Continuous mishaps were experienced by all the teams throughout the day, including the green team’s struggle to complete the Nutcracker prince figurine that would sit alongside Clara atop a huge sleigh being pulled off the ground by a wing-flapping edible sculpture of Pegasus, the mythological flying horse.

“I was really stressed out not having the prince in there properly and it’s almost the end of the competition,” Auburn said with an hour left to go.

It appeared that the tension in the kitchen was as thick as cream cheese frosting, and that the group leaders were showing signs of stress.

But Auburn said in an interview the following week that, most of the time, all of the team’s members were laughing together and having a great time. It is the nature of reality TV producers, he said, to edit the takes for confrontation rather than camaraderie.

“They hardly showed me smiling at all,” Auburn said.

As the “Ultimate Cake Off” came to the end of the episode, cake makers are shown scrambling to finish.

“The last few minutes I was extremely worried,” Auburn said, and he prodded his team to give it all they had.

“All I can say is details, details, details,” he told them.

All three teams were dealing with cake-trimming accidents and unexpected surprises until the very end, when “Ultimate Cake Off” host George Duran informed the competitors that their time was up.

But each team managed to finish on time and present their cakes to the judges.

The blue team’s cake was a six-foot-tall Christmas tree under which several elaborately decorated smaller cakes in the shape of presents sat surrounded by a motorized toy train set. It weighed 800 pounds.
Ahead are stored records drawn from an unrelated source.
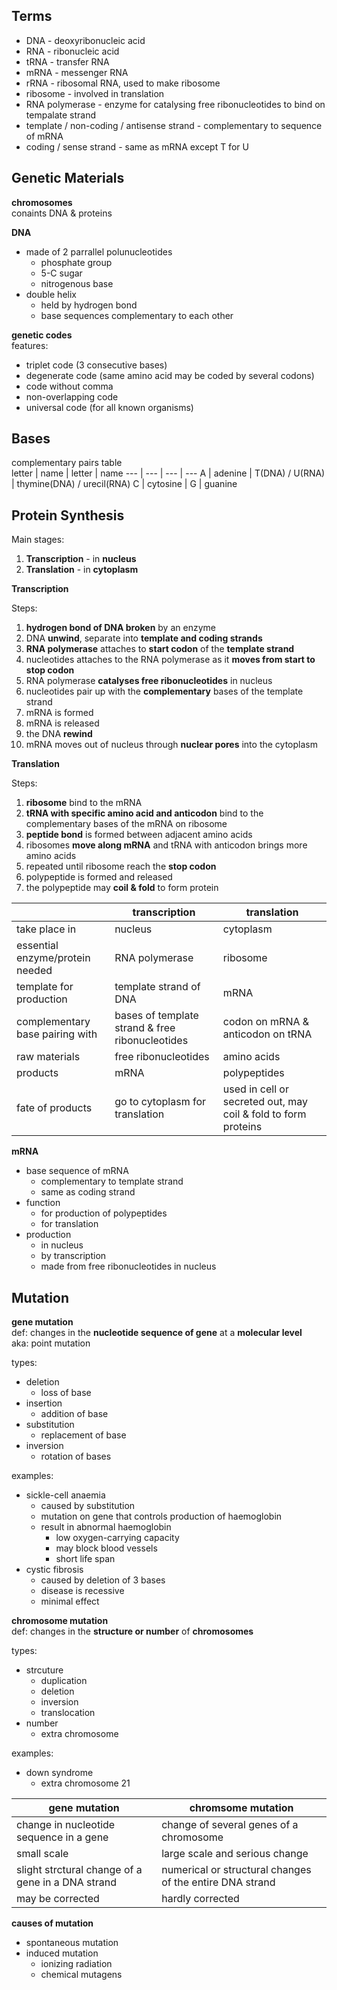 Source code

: ## Terms

- DNA - deoxyribonucleic acid
- RNA - ribonucleic acid
- tRNA - transfer RNA
- mRNA - messenger RNA
- rRNA - ribosomal RNA, used to make ribosome
- ribosome - involved in translation
- RNA polymerase - enzyme for catalysing free ribonucleotides to bind on tempalate strand
- template / non-coding / antisense strand - complementary to sequence of mRNA
- coding / sense strand - same as mRNA except T for U

## Genetic Materials
**chromosomes**  
conaints DNA & proteins  

**DNA**  
- made of 2 parrallel polunucleotides  
	- phosphate group  
	- 5-C sugar
	- nitrogenous base
- double helix
	- held by hydrogen bond
	- base sequences complementary to each other

**genetic codes**  
features:  
- triplet code (3 consecutive bases)  
- degenerate code (same amino acid may be coded by several codons)  
- code without comma
- non-overlapping code
- universal code (for all known organisms)

## Bases

complementary pairs table  
letter | name | letter | name
--- | --- | --- | ---
A | adenine | T(DNA) / U(RNA) | thymine(DNA) / urecil(RNA)
C | cytosine | G | guanine

## Protein Synthesis

Main stages:
1. **Transcription** - in **nucleus**
2. **Translation** - in **cytoplasm**

**Transcription**  

Steps:
1. **hydrogen bond of DNA broken** by an enzyme
2. DNA **unwind**, separate into **template and coding strands**
3. **RNA polymerase** attaches to **start codon** of the **template strand**
4. nucleotides attaches to the RNA polymerase as it **moves from start to stop codon**
5. RNA polymerase **catalyses free ribonucleotides** in nucleus
6. nucleotides pair up with the **complementary** bases of the template strand  
7. mRNA is formed
8. mRNA is released
9. the DNA **rewind**
10. mRNA moves out of nucleus through **nuclear pores** into the cytoplasm

**Translation**  

Steps:
1. **ribosome** bind to the mRNA
2. **tRNA with specific amino acid and anticodon** bind to the complementary bases of the mRNA on ribosome
3. **peptide bond** is formed between adjacent amino acids
4. ribosomes **move along mRNA** and tRNA with anticodon brings more amino acids
5. repeated until ribosome reach the **stop codon**
6. polypeptide is formed and released
7. the polypeptide may **coil & fold** to form protein

</empty> | transcription | translation
--- | --- | ---
take place in | nucleus | cytoplasm
essential enzyme/protein needed | RNA polymerase | ribosome
template for production | template strand of DNA | mRNA
complementary base pairing with | bases of template strand & free ribonucleotides | codon on mRNA & anticodon on tRNA
raw materials | free ribonucleotides | amino acids
products | mRNA | polypeptides
fate of products | go to cytoplasm for translation | used in cell or secreted out, may coil & fold to form proteins

**mRNA**  
- base sequence of mRNA
	- complementary to template strand
	- same as coding strand
- function
	- for production of polypeptides
	- for translation
- production
	- in nucleus
	- by transcription
	- made from free ribonucleotides in nucleus

## Mutation
**gene mutation**  
def: changes in the **nucleotide sequence of gene** at a **molecular level**  
aka: point mutation  

types:
- deletion
	- loss of base
- insertion
	- addition of base
- substitution
	- replacement of base
- inversion
	- rotation of bases

examples:  
- sickle-cell anaemia
	- caused by substitution
	- mutation on gene that controls production of haemoglobin
	- result in abnormal haemoglobin
		- low oxygen-carrying capacity
		- may block blood vessels
		- short life span
- cystic fibrosis
	- caused by deletion of 3 bases
	- disease is recessive
	- minimal effect

**chromosome mutation**  
def: changes in the **structure or number** of **chromosomes**  

types:
- strcuture
	- duplication
	- deletion
	- inversion
	- translocation
- number
	- extra chromosome

examples:
- down syndrome
	- extra chromosome 21

gene mutation | chromsome mutation
--- | ---
change in nucleotide sequence in a gene | change of several genes of a chromosome
small scale | large scale and serious change
slight strctural change of a gene in a DNA strand | numerical or structural changes of the entire DNA strand
may be corrected | hardly corrected

**causes of mutation**  
- spontaneous mutation
- induced mutation
	- ionizing radiation
	- chemical mutagens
The yellow team’s cake stood at five feet and weighed 400 pounds. It, too, featured a Christmas tree, but this one was made of translucent poured sugar which sat on top of three levels of colorfully decorated packages lined with delicately detailed edible figurines, characters from the ballet.

Auburn’s green team created the magnificent horse and sleigh that reached nine feet and weighed 500 pounds.

To create such a sweet storytelling concoction, his cake required 135 eggs, 32.5 pounds of sugar and 15 pounds of butter.

“We brought our vision to life,” Auburn said before hearing comments from the judges.

The client said his cake nailed the key element of the Long Beach Ballet’s “Nutcracker,” the final scene with the flying horse, for which the production is known. That fact seemed to put Auburn over the top.

Customarily, the leader receives the prize money and the team assistants go away with nothing. But Auburn gave each of his three assistants a portion of the money.

“I do it because they had to close their businesses or take time off from work to be in this competition,” he said.

“They spent a lot of time and energy and brought lots of ideas. I feel that they have to be compensated.”